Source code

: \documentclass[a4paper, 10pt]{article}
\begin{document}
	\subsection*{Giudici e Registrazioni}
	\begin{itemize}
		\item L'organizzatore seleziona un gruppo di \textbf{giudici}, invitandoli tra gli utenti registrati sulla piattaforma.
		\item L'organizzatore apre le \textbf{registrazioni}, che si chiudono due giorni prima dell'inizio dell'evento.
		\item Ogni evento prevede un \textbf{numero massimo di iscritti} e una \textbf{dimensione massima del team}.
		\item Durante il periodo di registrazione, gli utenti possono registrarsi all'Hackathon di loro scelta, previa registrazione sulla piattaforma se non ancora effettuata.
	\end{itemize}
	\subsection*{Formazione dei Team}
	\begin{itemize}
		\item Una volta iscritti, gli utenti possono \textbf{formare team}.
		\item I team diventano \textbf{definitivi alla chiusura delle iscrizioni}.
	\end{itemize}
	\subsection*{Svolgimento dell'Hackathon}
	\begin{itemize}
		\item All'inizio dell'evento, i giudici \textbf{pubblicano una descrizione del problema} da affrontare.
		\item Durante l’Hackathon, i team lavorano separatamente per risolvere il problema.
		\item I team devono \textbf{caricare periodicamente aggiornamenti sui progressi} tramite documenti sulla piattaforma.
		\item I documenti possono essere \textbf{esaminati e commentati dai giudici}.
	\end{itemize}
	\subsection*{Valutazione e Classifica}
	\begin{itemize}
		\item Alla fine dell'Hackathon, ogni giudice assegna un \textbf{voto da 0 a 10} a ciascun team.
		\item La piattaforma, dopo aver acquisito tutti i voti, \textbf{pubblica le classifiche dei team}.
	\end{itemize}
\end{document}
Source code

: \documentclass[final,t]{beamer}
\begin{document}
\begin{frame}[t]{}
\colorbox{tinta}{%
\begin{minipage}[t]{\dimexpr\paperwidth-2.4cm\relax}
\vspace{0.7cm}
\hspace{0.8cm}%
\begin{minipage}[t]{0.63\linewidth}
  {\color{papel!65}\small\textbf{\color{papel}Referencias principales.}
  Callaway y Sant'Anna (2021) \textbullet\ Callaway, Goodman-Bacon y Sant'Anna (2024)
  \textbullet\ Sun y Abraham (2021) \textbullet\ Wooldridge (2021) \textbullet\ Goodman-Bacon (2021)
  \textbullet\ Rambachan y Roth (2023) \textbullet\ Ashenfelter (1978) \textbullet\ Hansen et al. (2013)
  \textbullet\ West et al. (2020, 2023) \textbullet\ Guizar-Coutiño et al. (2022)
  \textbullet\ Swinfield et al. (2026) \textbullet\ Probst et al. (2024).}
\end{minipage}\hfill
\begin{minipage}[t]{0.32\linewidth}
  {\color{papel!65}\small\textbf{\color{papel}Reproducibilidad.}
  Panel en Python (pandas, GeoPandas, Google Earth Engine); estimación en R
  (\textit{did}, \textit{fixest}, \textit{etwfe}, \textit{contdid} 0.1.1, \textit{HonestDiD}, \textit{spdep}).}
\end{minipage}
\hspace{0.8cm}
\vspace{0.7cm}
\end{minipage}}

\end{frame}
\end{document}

- - -

> Exercise objective:
Retype the whole listing above. Please keep it exact.

> Your response:
Source code

: \documentclass[a4paper, 10pt]{article}
\begin{document}
	\subsection*{Giudici e Registrazioni}
	\begin{itemize}
		\item L'organizzatore seleziona un gruppo di \textbf{giudici}, invitandoli tra gli utenti registrati sulla piattaforma.
		\item L'organizzatore apre le \textbf{registrazioni}, che si chiudono due giorni prima dell'inizio dell'evento.
		\item Ogni evento prevede un \textbf{numero massimo di iscritti} e una \textbf{dimensione massima del team}.
		\item Durante il periodo di registrazione, gli utenti possono registrarsi all'Hackathon di loro scelta, previa registrazione sulla piattaforma se non ancora effettuata.
	\end{itemize}
	\subsection*{Formazione dei Team}
	\begin{itemize}
		\item Una volta iscritti, gli utenti possono \textbf{formare team}.
		\item I team diventano \textbf{definitivi alla chiusura delle iscrizioni}.
	\end{itemize}
	\subsection*{Svolgimento dell'Hackathon}
	\begin{itemize}
		\item All'inizio dell'evento, i giudici \textbf{pubblicano una descrizione del problema} da affrontare.
		\item Durante l’Hackathon, i team lavorano separatamente per risolvere il problema.
		\item I team devono \textbf{caricare periodicamente aggiornamenti sui progressi} tramite documenti sulla piattaforma.
		\item I documenti possono essere \textbf{esaminati e commentati dai giudici}.
	\end{itemize}
	\subsection*{Valutazione e Classifica}
	\begin{itemize}
		\item Alla fine dell'Hackathon, ogni giudice assegna un \textbf{voto da 0 a 10} a ciascun team.
		\item La piattaforma, dopo aver acquisito tutti i voti, \textbf{pubblica le classifiche dei team}.
	\end{itemize}
\end{document}
Source code

: \documentclass[final,t]{beamer}
\begin{document}
\begin{frame}[t]{}
\colorbox{tinta}{%
\begin{minipage}[t]{\dimexpr\paperwidth-2.4cm\relax}
\vspace{0.7cm}
\hspace{0.8cm}%
\begin{minipage}[t]{0.63\linewidth}
  {\color{papel!65}\small\textbf{\color{papel}Referencias principales.}
  Callaway y Sant'Anna (2021) \textbullet\ Callaway, Goodman-Bacon y Sant'Anna (2024)
  \textbullet\ Sun y Abraham (2021) \textbullet\ Wooldridge (2021) \textbullet\ Goodman-Bacon (2021)
  \textbullet\ Rambachan y Roth (2023) \textbullet\ Ashenfelter (1978) \textbullet\ Hansen et al. (2013)
  \textbullet\ West et al. (2020, 2023) \textbullet\ Guizar-Coutiño et al. (2022)
  \textbullet\ Swinfield et al. (2026) \textbullet\ Probst et al. (2024).}
\end{minipage}\hfill
\begin{minipage}[t]{0.32\linewidth}
  {\color{papel!65}\small\textbf{\color{papel}Reproducibilidad.}
  Panel en Python (pandas, GeoPandas, Google Earth Engine); estimación en R
  (\textit{did}, \textit{fixest}, \textit{etwfe}, \textit{contdid} 0.1.1, \textit{HonestDiD}, \textit{spdep}).}
\end{minipage}
\hspace{0.8cm}
\vspace{0.7cm}
\end{minipage}}

\end{frame}
\end{document}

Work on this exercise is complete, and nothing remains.